> **Exercise details**
Only the number is needed: how many lines in the entries below contain the string "void"?

-- Available data follows --

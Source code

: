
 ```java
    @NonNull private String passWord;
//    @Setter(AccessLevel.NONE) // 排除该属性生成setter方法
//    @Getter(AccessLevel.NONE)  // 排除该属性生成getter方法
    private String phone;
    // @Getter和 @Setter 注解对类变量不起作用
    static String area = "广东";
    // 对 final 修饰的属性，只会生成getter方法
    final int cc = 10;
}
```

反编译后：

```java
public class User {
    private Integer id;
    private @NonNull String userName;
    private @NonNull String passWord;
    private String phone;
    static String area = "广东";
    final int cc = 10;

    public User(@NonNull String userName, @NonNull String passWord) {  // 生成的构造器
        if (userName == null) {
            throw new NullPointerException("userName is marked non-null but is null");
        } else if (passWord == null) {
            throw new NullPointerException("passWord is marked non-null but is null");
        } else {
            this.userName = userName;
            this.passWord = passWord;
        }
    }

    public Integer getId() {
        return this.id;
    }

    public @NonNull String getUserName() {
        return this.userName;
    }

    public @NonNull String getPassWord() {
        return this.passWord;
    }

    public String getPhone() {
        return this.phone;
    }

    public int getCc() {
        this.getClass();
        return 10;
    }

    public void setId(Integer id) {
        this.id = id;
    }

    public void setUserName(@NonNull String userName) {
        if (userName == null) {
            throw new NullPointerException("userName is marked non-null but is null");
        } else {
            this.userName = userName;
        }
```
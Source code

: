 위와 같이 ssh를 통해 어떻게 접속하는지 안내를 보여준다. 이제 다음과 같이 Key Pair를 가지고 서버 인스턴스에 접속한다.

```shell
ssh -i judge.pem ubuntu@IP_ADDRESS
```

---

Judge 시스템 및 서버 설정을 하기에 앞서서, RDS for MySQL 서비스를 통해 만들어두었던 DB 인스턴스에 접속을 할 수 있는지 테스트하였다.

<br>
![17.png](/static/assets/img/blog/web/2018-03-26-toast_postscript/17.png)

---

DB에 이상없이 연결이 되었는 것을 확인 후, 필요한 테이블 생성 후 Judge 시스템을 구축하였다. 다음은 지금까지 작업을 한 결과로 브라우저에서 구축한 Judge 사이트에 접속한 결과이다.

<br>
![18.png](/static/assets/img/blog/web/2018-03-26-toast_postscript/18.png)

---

-- Available data concluded --

> **Result of the task**
2